→ **Exercise aim**:
Would you reproduce exactly the lines below from the one holding "Analytics can use" through the one holding "extensively with Postgres, Azure", inclusive, and no others?

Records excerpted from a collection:
○ ○ ○

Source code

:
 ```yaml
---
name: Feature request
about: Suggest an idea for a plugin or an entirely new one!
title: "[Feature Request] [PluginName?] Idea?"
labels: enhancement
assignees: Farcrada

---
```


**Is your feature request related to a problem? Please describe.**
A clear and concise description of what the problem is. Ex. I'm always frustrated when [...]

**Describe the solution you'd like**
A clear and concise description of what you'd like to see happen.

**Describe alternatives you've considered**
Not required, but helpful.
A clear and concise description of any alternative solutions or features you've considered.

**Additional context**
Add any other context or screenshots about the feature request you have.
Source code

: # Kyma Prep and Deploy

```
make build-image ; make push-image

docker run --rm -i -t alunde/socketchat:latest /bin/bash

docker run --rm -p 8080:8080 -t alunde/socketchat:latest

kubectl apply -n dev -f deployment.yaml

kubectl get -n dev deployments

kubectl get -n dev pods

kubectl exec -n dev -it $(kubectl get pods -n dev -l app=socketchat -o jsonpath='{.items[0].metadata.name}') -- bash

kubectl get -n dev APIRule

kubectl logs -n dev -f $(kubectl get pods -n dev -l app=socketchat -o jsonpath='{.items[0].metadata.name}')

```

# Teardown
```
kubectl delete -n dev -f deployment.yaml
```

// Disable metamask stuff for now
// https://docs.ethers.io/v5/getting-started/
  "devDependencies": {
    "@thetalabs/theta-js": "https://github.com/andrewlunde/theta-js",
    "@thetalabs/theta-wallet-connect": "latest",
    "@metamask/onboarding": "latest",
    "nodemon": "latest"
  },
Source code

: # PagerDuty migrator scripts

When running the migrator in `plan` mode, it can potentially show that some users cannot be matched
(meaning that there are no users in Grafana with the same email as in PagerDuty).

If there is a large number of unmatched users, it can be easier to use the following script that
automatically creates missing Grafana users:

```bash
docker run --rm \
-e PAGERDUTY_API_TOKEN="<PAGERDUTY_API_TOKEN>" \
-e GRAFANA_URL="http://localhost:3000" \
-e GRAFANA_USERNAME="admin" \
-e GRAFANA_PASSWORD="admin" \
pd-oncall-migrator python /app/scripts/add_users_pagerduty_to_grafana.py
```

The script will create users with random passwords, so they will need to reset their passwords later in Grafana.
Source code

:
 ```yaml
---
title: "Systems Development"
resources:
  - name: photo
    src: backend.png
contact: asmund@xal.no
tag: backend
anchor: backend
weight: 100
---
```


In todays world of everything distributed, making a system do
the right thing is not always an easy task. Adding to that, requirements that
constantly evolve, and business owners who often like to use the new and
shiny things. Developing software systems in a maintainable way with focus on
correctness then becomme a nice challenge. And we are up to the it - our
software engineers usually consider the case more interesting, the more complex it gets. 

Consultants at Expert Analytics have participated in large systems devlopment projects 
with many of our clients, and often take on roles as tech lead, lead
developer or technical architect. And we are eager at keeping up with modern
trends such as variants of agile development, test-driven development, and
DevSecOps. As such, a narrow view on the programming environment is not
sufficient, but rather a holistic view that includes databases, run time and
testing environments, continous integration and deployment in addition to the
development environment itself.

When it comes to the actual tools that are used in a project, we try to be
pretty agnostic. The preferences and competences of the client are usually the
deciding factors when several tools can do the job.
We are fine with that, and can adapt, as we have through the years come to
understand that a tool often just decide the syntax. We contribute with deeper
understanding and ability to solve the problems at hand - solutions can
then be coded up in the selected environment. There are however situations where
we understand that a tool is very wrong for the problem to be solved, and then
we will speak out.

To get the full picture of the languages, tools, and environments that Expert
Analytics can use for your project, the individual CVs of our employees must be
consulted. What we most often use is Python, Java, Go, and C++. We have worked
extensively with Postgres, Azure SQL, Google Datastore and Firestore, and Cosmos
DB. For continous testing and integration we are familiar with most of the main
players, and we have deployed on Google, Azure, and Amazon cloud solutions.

○ ○ ○

→ **Response**:
Analytics can use for your project, the individual CVs of our employees must be
consulted. What we most often use is Python, Java, Go, and C++. We have worked
extensively with Postgres, Azure SQL, Google Datastore and Firestore, and Cosmos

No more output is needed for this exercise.